▶ _Assignment_: The entries below contain a line with "a ✨ _special_" and a line with "- 🌱 I’m currently learning ...". Quote exactly those two lines and all lines between them.

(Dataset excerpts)
■ ■ ■ ■ ■ ■ ■
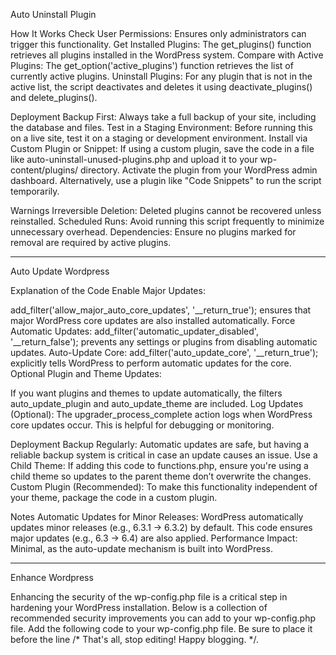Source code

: Auto Uninstall Plugin

How It Works
Check User Permissions: Ensures only administrators can trigger this functionality.
Get Installed Plugins: The get_plugins() function retrieves all plugins installed in the WordPress system.
Compare with Active Plugins: The get_option('active_plugins') function retrieves the list of currently active plugins.
Uninstall Plugins: For any plugin that is not in the active list, the script deactivates and deletes it using deactivate_plugins() and delete_plugins().

Deployment
Backup First: Always take a full backup of your site, including the database and files.
Test in a Staging Environment: Before running this on a live site, test it on a staging or development environment.
Install via Custom Plugin or Snippet:
If using a custom plugin, save the code in a file like auto-uninstall-unused-plugins.php and upload it to your wp-content/plugins/ directory.
Activate the plugin from your WordPress admin dashboard.
Alternatively, use a plugin like "Code Snippets" to run the script temporarily.

Warnings
Irreversible Deletion: Deleted plugins cannot be recovered unless reinstalled.
Scheduled Runs: Avoid running this script frequently to minimize unnecessary overhead.
Dependencies: Ensure no plugins marked for removal are required by active plugins.
_______________________________________________________________________________________________________________________________________________________________

Auto Update Wordpress

Explanation of the Code
Enable Major Updates:

add_filter('allow_major_auto_core_updates', '__return_true'); ensures that major WordPress core updates are also installed automatically.
Force Automatic Updates:
add_filter('automatic_updater_disabled', '__return_false'); prevents any settings or plugins from disabling automatic updates.
Auto-Update Core:
add_filter('auto_update_core', '__return_true'); explicitly tells WordPress to perform automatic updates for the core.
Optional Plugin and Theme Updates:

If you want plugins and themes to update automatically, the filters auto_update_plugin and auto_update_theme are included.
Log Updates (Optional):
The upgrader_process_complete action logs when WordPress core updates occur. This is helpful for debugging or monitoring.

Deployment
Backup Regularly: Automatic updates are safe, but having a reliable backup system is critical in case an update causes an issue.
Use a Child Theme: If adding this code to functions.php, ensure you're using a child theme so updates to the parent theme don’t overwrite the changes.
Custom Plugin (Recommended): To make this functionality independent of your theme, package the code in a custom plugin.

Notes
Automatic Updates for Minor Releases: WordPress automatically updates minor releases (e.g., 6.3.1 → 6.3.2) by default. This code ensures major updates (e.g., 6.3 → 6.4) are also applied.
Performance Impact: Minimal, as the auto-update mechanism is built into WordPress.
___________________________________________________________________________________________________________________________________________________________________________________________

Enhance Wordpress

Enhancing the security of the wp-config.php file is a critical step in hardening your WordPress installation. Below is a collection of recommended security improvements you can add to your wp-config.php file.
Add the following code to your wp-config.php file. Be sure to place it before the line /* That's all, stop editing! Happy blogging. */.

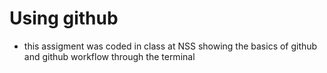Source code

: # Using github
- this assigment was coded in class at NSS showing the basics of github and github workflow through the terminal
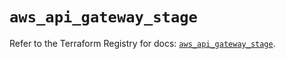 # `aws_api_gateway_stage`

Refer to the Terraform Registry for docs: [`aws_api_gateway_stage`](https://registry.terraform.io/providers/hashicorp/aws/5.39.0/docs/resources/api_gateway_stage).
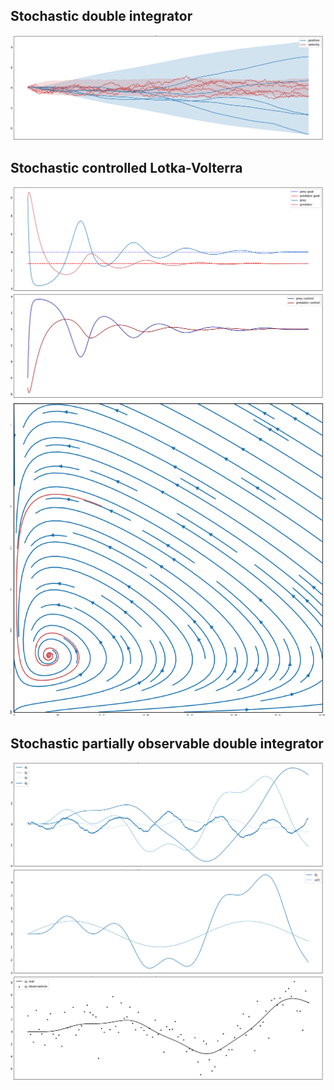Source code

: ## Stochastic double integrator
![](images/double-integrator.png)

## Stochastic controlled Lotka-Volterra
![](images/lotka-volterra-3.png)
![](images/lotka-volterra-4.png)
![](images/lotka-volterra-5.png)

## Stochastic partially observable double integrator
![](images/double-integrator-1.png)
![](images/double-integrator-2.png)
![](images/double-integrator-3.png)

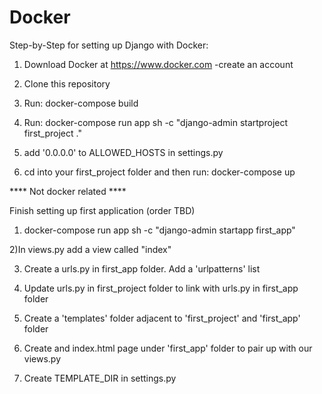 # Docker


Step-by-Step for setting up Django with Docker:


1) Download Docker at https://www.docker.com
    -create an account
    
    
2) Clone this repository


3) Run: docker-compose build

4) Run: docker-compose run app sh -c "django-admin startproject first_project ."

5) add '0.0.0.0' to ALLOWED_HOSTS in settings.py

6) cd into your first_project folder and then run:
    docker-compose up
    
    
**** Not docker related ****

Finish setting up first application (order TBD)

1) docker-compose run app sh -c "django-admin startapp first_app"

2)In views.py add a view called "index"

3) Create a urls.py in first_app folder. Add a 'urlpatterns' list

4) Update urls.py in first_project folder to link with urls.py in first_app folder

5) Create a 'templates' folder adjacent to 'first_project' and 'first_app' folder

6) Create and index.html page under 'first_app' folder to pair up with our views.py

7) Create TEMPLATE_DIR in settings.py
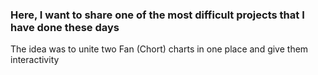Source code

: ### Here, I want to share one of the most difficult projects that I have done these days

The idea was to unite two Fan (Chort) charts in one place and give them interactivity
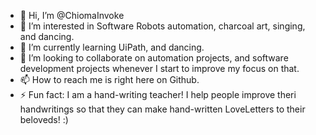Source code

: - 👋 Hi, I’m @ChiomaInvoke
- 👀 I’m interested in Software Robots automation, charcoal art, singing, and dancing.
- 🌱 I’m currently learning UiPath, and dancing.
- 💞️ I’m looking to collaborate on automation projects, and software development projects whenever I start to improve my focus on that.
- 📫 How to reach me is right here on Github.
- ⚡ Fun fact: I am a hand-writing teacher! I help people improve theri handwritings so that they can make hand-written LoveLetters to their beloveds! :) 

<!---
ChiomaInvoke/ChiomaInvoke is a ✨ special ✨ repository because its `README.md` (this file) appears on your GitHub profile.
You can click the Preview link to take a look at your changes.
--->
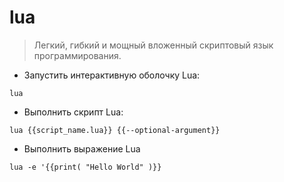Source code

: # lua

> Легкий, гибкий и мощный вложенный скриптовый язык программирования.

- Запустить интерактивную оболочку Lua:

`lua`

- Выполнить скрипт Lua:

`lua {{script_name.lua}} {{--optional-argument}}`

- Выполнить выражение Lua

`lua -e '{{print( "Hello World" )}}`
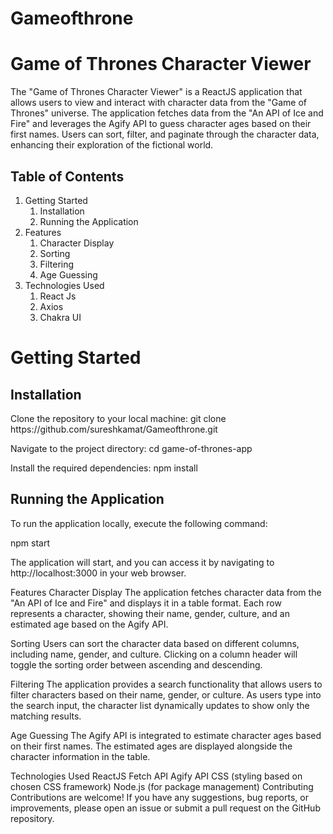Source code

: # Gameofthrone
<h1>Game of Thrones Character Viewer</h1>
<p>The "Game of Thrones Character Viewer" is a ReactJS application that allows users to view and interact with character data from the "Game of Thrones" universe. The application fetches data from the "An API of Ice and Fire" and leverages the Agify API to guess character ages based on their first names. Users can sort, filter, and paginate through the character data, enhancing their exploration of the fictional world.
</p>

<h2>Table of Contents </h2>


<ol>
  <li>Getting Started
    <ol>
      <li>Installation</li>
      <li>Running the Application</li>
    </ol>
  </li>
  <li>Features
    <ol>
      <li>Character Display</li>
      <li>Sorting</li>
      <li>Filtering</li>
      <li>Age Guessing</li>
    </ol>
  </li>
  <li>Technologies Used
    <ol>
      <li>React Js</li>
      <li>Axios</li>
      <li>Chakra UI</li>
          </ol>
  </li>
</ol>









<h1>Getting Started </h1>
<h2>Installation</h2>
<p>Clone the repository to your local machine: git clone https://github.com/sureshkamat/Gameofthrone.git </p>  
 <p>Navigate to the project directory:   cd game-of-thrones-app </p>
 <p>Install the required dependencies:   npm install </p>
 <h2>Running the Application</h2>
<p>To run the application locally, execute the following command:</p>
<p>
npm start
</p>
<p>The application will start, and you can access it by navigating to http://localhost:3000 in your web browser.
</p>

Features
Character Display
The application fetches character data from the "An API of Ice and Fire" and displays it in a table format. Each row represents a character, showing their name, gender, culture, and an estimated age based on the Agify API.

Sorting
Users can sort the character data based on different columns, including name, gender, and culture. Clicking on a column header will toggle the sorting order between ascending and descending.

Filtering
The application provides a search functionality that allows users to filter characters based on their name, gender, or culture. As users type into the search input, the character list dynamically updates to show only the matching results.

Age Guessing
The Agify API is integrated to estimate character ages based on their first names. The estimated ages are displayed alongside the character information in the table.

Technologies Used
ReactJS
Fetch API
Agify API
CSS (styling based on chosen CSS framework)
Node.js (for package management)
Contributing
Contributions are welcome! If you have any suggestions, bug reports, or improvements, please open an issue or submit a pull request on the GitHub repository.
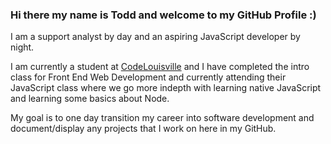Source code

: ### Hi there my name is Todd and welcome to my GitHub Profile :)

I am a support analyst by day and an aspiring JavaScript developer by night. 

I am currently a student at [CodeLouisville](https://www.codelouisville.org/) and I have completed the intro class for Front End Web Development and currently attending their JavaScript class where we go more indepth with learning native JavaScript and learning some basics about Node.

My goal is to one day transition my career into software development and document/display any projects that I work on here in my GitHub.

<!--
**thatguytahd/thatguytahd** is a ✨ _special_ ✨ repository because its `README.md` (this file) appears on your GitHub profile.

Here are some ideas to get you started:

- 🔭 I’m currently working on ...
- 🌱 I’m currently learning ...
- 👯 I’m looking to collaborate on ...
- 🤔 I’m looking for help with ...
- 💬 Ask me about ...
- 📫 How to reach me: ...
- 😄 Pronouns: ...
- ⚡ Fun fact: ...
-->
■ ■ ■ ■ ■ ■ ■
▶ _Your response_:
**thatguytahd/thatguytahd** is a ✨ _special_ ✨ repository because its `README.md` (this file) appears on your GitHub profile.

Here are some ideas to get you started:

- 🔭 I’m currently working on ...
- 🌱 I’m currently learning ...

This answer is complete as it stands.